This Month in the History of Astronomy - January
- Jan 2, 1920 - George Herbig, American astronomer who
spent his career at the University of Hawaii Institute for Astronomy
and is best known for his work on stars in the early stages of
evolution and on the properties of interstellar dust. He got his
Ph.D. at the University of California/Berkeley in 1948 for "A Study
of Variable Stars in Nebulosity".
Intermediate mass pre–main sequence stars are named Herbig Ae/Be
stars due to his work -- the little "e" stands for emission, as
in emission lines in their spectra -- and Herbig–Haro objects
are bright patches of nebulosity near stars excited by a bipolar
outflow from the star being born.
Herbig was awarded the Henry Norris Russell prize of the American
Astronomical Society in 1975 and the Bruce Medal of the
Astronomical Society of the Pacific five years later, both
for lifetime contributions to the field of astronomy.
- Jan 8, 1942 - Stephen Hawking, British theoretical
astrophysicist who specialized in black holes. Exactly the
opposite of his predecessor at Cambridge, Fred Hoyle (see
June 24th), Hawking was thoroughly
orthodox in his cosmology.
- Jan 10, 1936 - Robert W. Wilson, co-discoverer with
Arno Penzias of the cosmic microwave (3°K) background;
1978 Physics Nobel Laureate.
- Jan 12, 1830 - The founding of what in 1831 would become
the Royal Astronomical Society, by John Herschel, Charles Babbage,
James South, and several others.

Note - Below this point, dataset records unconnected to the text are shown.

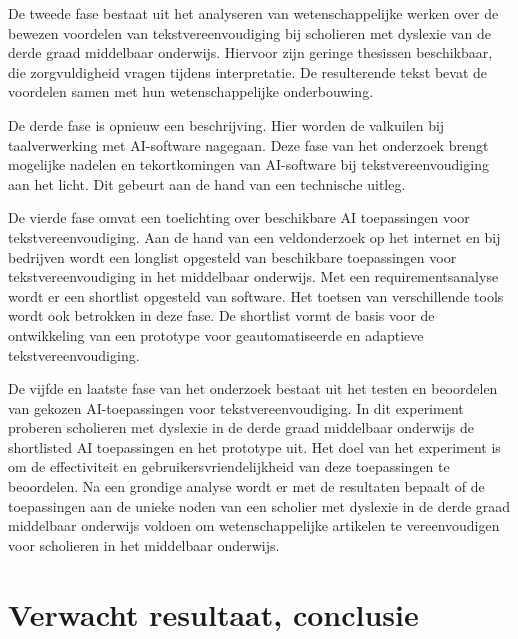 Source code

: De tweede fase bestaat uit het analyseren van wetenschappelijke werken over de bewezen voordelen van tekstvereenvoudiging bij scholieren met dyslexie van de derde graad middelbaar onderwijs. Hiervoor zijn geringe thesissen beschikbaar, die zorgvuldigheid vragen tijdens interpretatie. De resulterende tekst bevat de voordelen samen met hun wetenschappelijke onderbouwing.

De derde fase is opnieuw een beschrijving. Hier worden de valkuilen bij taalverwerking met AI-software nagegaan. Deze fase van het onderzoek brengt mogelijke nadelen en tekortkomingen van AI-software bij tekstvereenvoudiging aan het licht. Dit gebeurt aan de hand van een technische uitleg.

De vierde fase omvat een toelichting over beschikbare AI toepassingen voor tekstvereenvoudiging. Aan de hand van een veldonderzoek op het internet en bij bedrijven wordt een longlist opgesteld van beschikbare toepassingen voor tekstvereenvoudiging in het middelbaar onderwijs. Met een requirementsanalyse wordt er een shortlist opgesteld van software. Het toetsen van verschillende tools wordt ook betrokken in deze fase. De shortlist vormt de basis voor de ontwikkeling van een prototype voor geautomatiseerde en adaptieve tekstvereenvoudiging.



De vijfde en laatste fase van het onderzoek bestaat uit het testen en beoordelen van gekozen AI-toepassingen voor tekstvereenvoudiging. In dit experiment proberen scholieren met dyslexie in de derde graad middelbaar onderwijs de shortlisted AI toepassingen en het prototype uit. Het doel van het experiment is om de effectiviteit en gebruikersvriendelijkheid van deze toepassingen te beoordelen. Na een grondige analyse wordt er met de resultaten bepaalt of de toepassingen aan de unieke noden van een scholier met dyslexie in de derde graad middelbaar onderwijs voldoen om wetenschappelijke artikelen te vereenvoudigen voor scholieren in het middelbaar onderwijs.

\section{Verwacht resultaat, conclusie}
\label{sec:verwachte_resultaten}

The first "AS", the RAS has
published it's Monthly Notices continuously since 1831.
- Jan 14, 1881 - Francis Pease, American astronomer
who specialized in optics and instrumentation, especially large
telescopes and optical interferometers.
Pease started at the Yerkes Observatory as an assistant to George
Ritchey, who built many of the large telescopes of the time. Pease
became an astronomer and instrument maker at Mount Wilson about
the time the 60" telescope went into operation, where he helped
design the engineering on the 100" telescope. As an assistant to
ALbert Michelson, he collaborated on a stellar interferometer
fitted to the 100" which made the first direct angular diameter
measurement of a star (Betelgeuse). He later designed and built
a 50-foot interferometer and was involved in the design of the
300" telescope, which became the 200".
- Jan 19, 1747 - Johann Bode, publicizer of the Titus-Bode
law, a nearly geometric progression of the distances of the planets
from the Sun.
- Jan 19, 1851 - Jacobus Kapteyn, Dutch astronomer who
compiled data on the positions and brightnesses of 455,000 stars,
primarily in the Southern hemisphere, and transformed them into
distributions and motions to create the first modern model
of the size, structure, and dynamics of the Milky Way Galaxy.

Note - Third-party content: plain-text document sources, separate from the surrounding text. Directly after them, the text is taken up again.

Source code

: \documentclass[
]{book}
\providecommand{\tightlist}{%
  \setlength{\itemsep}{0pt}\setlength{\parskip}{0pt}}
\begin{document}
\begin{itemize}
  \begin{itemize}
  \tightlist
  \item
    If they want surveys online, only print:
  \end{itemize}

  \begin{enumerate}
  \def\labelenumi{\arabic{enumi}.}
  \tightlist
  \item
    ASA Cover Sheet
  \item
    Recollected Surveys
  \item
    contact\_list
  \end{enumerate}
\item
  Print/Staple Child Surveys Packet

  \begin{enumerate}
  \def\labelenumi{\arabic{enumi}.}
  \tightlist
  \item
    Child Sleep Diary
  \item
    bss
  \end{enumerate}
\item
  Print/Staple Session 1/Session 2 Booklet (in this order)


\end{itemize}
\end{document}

- Jan 20, 1573 - Simon Mayr, who observed the moons
of Jupiter at nearly the same time as Galileo and gave them
the Greek names in use today (see below).

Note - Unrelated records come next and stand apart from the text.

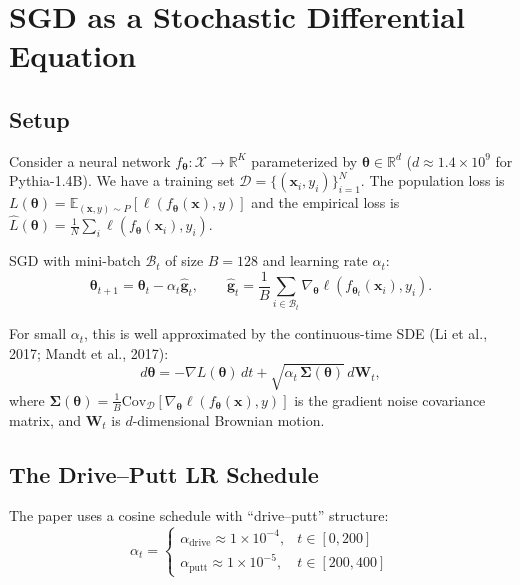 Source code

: \documentclass{article}
\newcommand{\btheta}{\boldsymbol{\theta}}
\newcommand{\bSigma}{\boldsymbol{\Sigma}}
\newcommand{\R}{\mathbb{R}}
\newcommand{\E}{\mathbb{E}}
\begin{document}
\section{SGD as a Stochastic Differential Equation}

\subsection{Setup}

Consider a neural network $f_\btheta: \mathcal{X} \to \R^K$ parameterized by
$\btheta \in \R^d$ ($d \approx 1.4 \times 10^9$ for Pythia-1.4B).  We have
a training set $\mathcal{D} = \{(\mathbf{x}_i, y_i)\}_{i=1}^N$.  The
population loss is $L(\btheta) = \E_{(\mathbf{x},y) \sim P}[\ell(f_\btheta(\mathbf{x}), y)]$
and the empirical loss is $\hat{L}(\btheta) = \frac{1}{N}\sum_i \ell(f_\btheta(\mathbf{x}_i), y_i)$.

SGD with mini-batch $\mathcal{B}_t$ of size $B=128$ and learning rate $\alpha_t$:
\begin{equation}
\btheta_{t+1} = \btheta_t - \alpha_t \hat{\mathbf{g}}_t, \qquad
\hat{\mathbf{g}}_t = \frac{1}{B}\sum_{i \in \mathcal{B}_t} \nabla_\btheta \ell(f_{\btheta_t}(\mathbf{x}_i), y_i).
\end{equation}

For small $\alpha_t$, this is well approximated by the continuous-time SDE (Li et al., 2017;
Mandt et al., 2017):
\begin{equation}
d\btheta = -\nabla L(\btheta)\,dt + \sqrt{\alpha_t\,\bSigma(\btheta)}\,d\mathbf{W}_t,
\label{eq:sde}
\end{equation}
where $\bSigma(\btheta) = \frac{1}{B}\mathrm{Cov}_{\mathcal{D}}[\nabla_\btheta \ell(f_\btheta(\mathbf{x}), y)]$
is the gradient noise covariance matrix, and $\mathbf{W}_t$ is $d$-dimensional Brownian motion.

\subsection{The Drive--Putt LR Schedule}

The paper uses a cosine schedule with ``drive--putt'' structure:
\begin{equation}
\alpha_t = \begin{cases}
\alpha_{\text{drive}} \approx 1 \times 10^{-4}, & t \in [0, 200] \\
\alpha_{\text{putt}} \approx 1 \times 10^{-5},  & t \in [200, 400]
\end{cases}
\end{equation}
\end{document}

- Jan 21, 1792 - John Couch Adams, who predicted the
existence of Neptune.
- Jan 21, 1908 - Bengt Strömgren, developer of the
theory of ionization nebulae (H II regions) such as the Orion and
Trifid (M20) nebulas, in which hard ultraviolet radiation from very
hot, O-type stars, photons with ≥13.6 eV energy, ionizes the
surrounding hydrogen gas, heating it up to temperatures of several
thousand degrees Kelvin (up to ~10,000°K).
When the free electrons recombine with the hydrogen ions (bare
protons), they emit light of specific energies (wavelengths) as
they cascade down through the hydrogen atom's energy levels to the
ground state in a number of different ways, yielding the observed
spectrum rich in hydrogen emission lines. [See energy level diagram
at right.] The gas essentially fluoresces by absorbing light of one
wavelength and converting it to light of other, visible wavelengths.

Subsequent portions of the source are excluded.